O cenário histórico
As
iniciativas associativas no sul do Brasil foram inspiradas nas organizações
associativas católicas da Alemanha, Suíça e Áustria, como resposta às
circunstâncias sociais, políticas econômicas e religiosas hostis à Igreja, no
final do século XVIII. Foram criadas para fazer frente às correntes filosóficas
inovadoras e revolucionárias do iluminismo, do enciclopedismo, do racionalismo
e outras mais que tomavam conta da Europa culta da época e, partir das camadas
dirigentes instruídas, difundiram-se pela população em geral. A Revolução
Francesa, alimentada pelo apelo popular
por liberdade, igualdade e fraternidade. desferira o golpe de morte na
antiga ordem do Estado Absoluto. Da mesma forma acertara um golpe profundo à
Igreja. Seus bens foram expropriados, religiosos e sacerdotes sofreram
perseguições, e não poucos pagaram com a vida
na guilhotina sua fidelidade à Igreja.
Terminada
a Revolução propriamente dita, entrou em cena Napoleão. Suas guerras de
conquista prolongaram-se durante mais de 15 anos pela Europa inteira. Estados
foram varridos do mapa, enquanto outros foram divididos ou submetidos a uma
tutela que, de fato, os reduziu a uma submissão em que arbitrariedade do grande
corso ditava as regras. Neste cenário, a movimentação ininterrupta e tropas,
transformaram a Europa Central e do Norte, num vasto e permanente campo de
batalha. A situação resultou especialmente complicada na região do Reno. O
constante vaivém de exércitos fez da região uma terra de ninguém. As
consequências não podiam ter sido piores, provocando uma desorganização
generalizada das estruturas políticas, sociais, econômicas e eclesiásticas. A
Igreja, privada dos seus recursos organizacionais mais elementares, tanto
hierárquicos quanto materiais, chegara a um nível crítico. Ameaçava-a um
colapso total sem que os bispos, o clero e os fiéis encontrassem uma forma eficaz
de agir e, pior ainda, sem um apoio com que pudessem contar. Os ideários das
novas e revolucionárias correntes do pensamento espalhavam-se cada vez mais no
meio do povo, estigmatizando a Igreja como uma instituição retrógrada, obsoleta
e contrária aos novos tempos.
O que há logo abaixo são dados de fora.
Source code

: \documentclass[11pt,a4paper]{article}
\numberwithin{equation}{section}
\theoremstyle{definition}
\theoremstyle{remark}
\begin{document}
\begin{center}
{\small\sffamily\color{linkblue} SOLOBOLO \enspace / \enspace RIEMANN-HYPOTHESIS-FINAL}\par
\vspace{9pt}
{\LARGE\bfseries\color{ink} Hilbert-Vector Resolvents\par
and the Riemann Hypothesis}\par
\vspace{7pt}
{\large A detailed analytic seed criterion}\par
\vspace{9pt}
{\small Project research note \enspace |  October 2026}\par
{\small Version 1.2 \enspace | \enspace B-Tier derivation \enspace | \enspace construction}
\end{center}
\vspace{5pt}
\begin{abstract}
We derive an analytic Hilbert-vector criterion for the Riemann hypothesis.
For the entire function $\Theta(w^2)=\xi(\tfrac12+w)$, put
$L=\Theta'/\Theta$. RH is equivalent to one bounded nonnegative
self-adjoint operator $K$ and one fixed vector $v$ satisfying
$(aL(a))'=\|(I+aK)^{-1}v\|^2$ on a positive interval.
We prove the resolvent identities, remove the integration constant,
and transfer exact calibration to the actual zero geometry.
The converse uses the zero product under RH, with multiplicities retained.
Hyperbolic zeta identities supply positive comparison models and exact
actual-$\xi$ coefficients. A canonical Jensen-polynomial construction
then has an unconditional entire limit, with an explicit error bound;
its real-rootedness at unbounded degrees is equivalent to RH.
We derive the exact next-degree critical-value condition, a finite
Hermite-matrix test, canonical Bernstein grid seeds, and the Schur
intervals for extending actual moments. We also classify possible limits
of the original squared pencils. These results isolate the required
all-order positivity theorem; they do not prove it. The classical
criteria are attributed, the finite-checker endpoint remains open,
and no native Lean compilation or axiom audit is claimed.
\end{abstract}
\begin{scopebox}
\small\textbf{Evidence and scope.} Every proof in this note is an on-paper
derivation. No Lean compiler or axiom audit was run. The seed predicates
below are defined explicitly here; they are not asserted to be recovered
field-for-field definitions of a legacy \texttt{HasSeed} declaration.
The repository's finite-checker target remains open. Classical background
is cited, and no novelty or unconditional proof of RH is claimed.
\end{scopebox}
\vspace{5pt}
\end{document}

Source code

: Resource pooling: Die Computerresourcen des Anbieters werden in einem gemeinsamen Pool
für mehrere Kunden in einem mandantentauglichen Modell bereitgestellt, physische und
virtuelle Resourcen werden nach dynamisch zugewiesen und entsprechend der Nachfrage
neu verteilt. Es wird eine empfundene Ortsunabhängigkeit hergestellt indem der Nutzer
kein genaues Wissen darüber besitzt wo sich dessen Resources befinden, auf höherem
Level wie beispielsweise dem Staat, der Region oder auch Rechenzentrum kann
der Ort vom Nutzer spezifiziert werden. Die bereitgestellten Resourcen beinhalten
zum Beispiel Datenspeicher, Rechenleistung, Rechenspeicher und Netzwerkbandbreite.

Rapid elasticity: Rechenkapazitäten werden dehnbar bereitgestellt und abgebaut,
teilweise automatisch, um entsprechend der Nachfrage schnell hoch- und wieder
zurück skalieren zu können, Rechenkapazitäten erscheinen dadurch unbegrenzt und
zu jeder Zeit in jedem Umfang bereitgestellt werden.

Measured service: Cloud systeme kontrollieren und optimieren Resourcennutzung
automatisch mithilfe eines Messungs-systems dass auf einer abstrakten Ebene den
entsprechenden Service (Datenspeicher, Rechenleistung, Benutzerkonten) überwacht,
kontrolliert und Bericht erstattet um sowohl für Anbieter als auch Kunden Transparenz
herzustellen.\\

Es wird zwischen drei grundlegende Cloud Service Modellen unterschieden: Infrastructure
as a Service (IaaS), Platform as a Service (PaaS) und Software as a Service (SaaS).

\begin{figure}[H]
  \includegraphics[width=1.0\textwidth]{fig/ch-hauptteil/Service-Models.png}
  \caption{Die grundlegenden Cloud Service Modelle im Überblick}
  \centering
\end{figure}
O fervor e
a prática da religião sofreram uma diminuição assustadora, ao mesmo tempo em
que os candidatos ao sacerdócio e
]
vida religiosa escasseavam perigosamente, e sua formação era seriamente afetada
pelas novas ideias. A situação foi pintada com cores carregadas na revista
“Katholische Bewegung in Deutschand” -
“Movimento católico na Alemanha”, em 1869:
Vivemos num tempo em que,
diante dos fatos, as teorias nada nos têm a dizer. Não existe formação sem
educação sem moral e sem religião. Os
professores ensinam no deserto, porque uma mentalidade destituída de
inteligência prega que nas escolas não se deve ensinar religião. De dez anos
para cá o ensino é estéril. A educação é o fundamento para toda e qualquer
religião. A juventude está entregue ao ócio mais funesto. Não tem nenhuma noção
do que é divino. Os conceitos de justiça e injustiça são alheiros e como
consequência o embrutecimento e a barbárie nos costumes geraram um povo
selvagem. Se cotejarmos o ensino como está hoje com o que deveria ser, não se
pode deixar de deplorar a sorte que espera as gerações futuras.
O espírito do mal trazido
das profundezas da Revolução Francesa e pelos iluministas, alimentado e
difundido pela filosofia da época, tomou assustadoramente conta de todos os
cantões alemães. Tempestades
assustadoras irrompem com violência. Todas as instituições, dioceses, asilos e
conventos, que durante séculos tinham sido a bênção do povo, atuaram pelo bem
estar da Igreja e serviram de amparo aos pobres, foram extintos, destruídos e
reduzidos a escombros. Foi um tempo de perplexidades. Tudo parecia
desarticulado. Em parte alguma se encontrava qualquer baliza que pudesse
oferecer segurança. Em muitos a fé se apagara ou estava abalada e os costumes
deteriorados. Do coração de muitos desaparecera a fidelidade e o compromisso
para com a Igreja. Profetizava-se, enquanto se regozijava que, sem demora, as
ruínas dos conventos sepultariam o altar e o papado. (Katholische Bewegung in
Deutschland, 1869, p. 28)
O
momento histórico a que o texto se refere foi ano de 1803. Os novos governantes
instalados nos territórios alemães interferiam profundamente na vida e nos
negócios da Igreja. Seus alvos preferidos eram três questões de fundamental
importância para a Igreja. Primeiro, tratavam de diminuir ao máximo a
autoridade da hierarquia, subtraindo aos bispos a competência de prover os
postos eclesiásticos; segundo, desta forma a relação do clero com os bispos
estava comprometida: terceiro, a formação do clero sofreu uma forte influência
do laicismo em moda na época.
Em meio a esse cenário começou a
esboçar-se a reação da Igreja alemã, tendo como porta-vozes uma série de bispos
em dioceses de peso. O bispo de Würzburg Georg Karl von Fechenbach sugeriu um
entendimento entre os governantes e o
papa, via concordata. Carl von Dalberg, bispo de Regensburg, propôs que a
intermediação com o papa fosse feita pelo imperador da Áustria. As negociações
nesse sentido envolveram ainda os bispos de Fulda, Eickstädt e Speyer. Não
demorou para ficar evidente que a extensão e a gravidade da situação só se
resolveria por meio de uma ação conjunta dos bispos, como ficou registrado na
publicação já citada: ( ... ) já que um desfecho favorável para a Igreja alemã
só seria possível somando a participação e o empenho de todos os bispos
alemães”.
O plano que visava a
sensibilizar os governantes para assinar uma concordata com Roma, intermediada
pelo imperador da Áustria não passou do nível das intenções.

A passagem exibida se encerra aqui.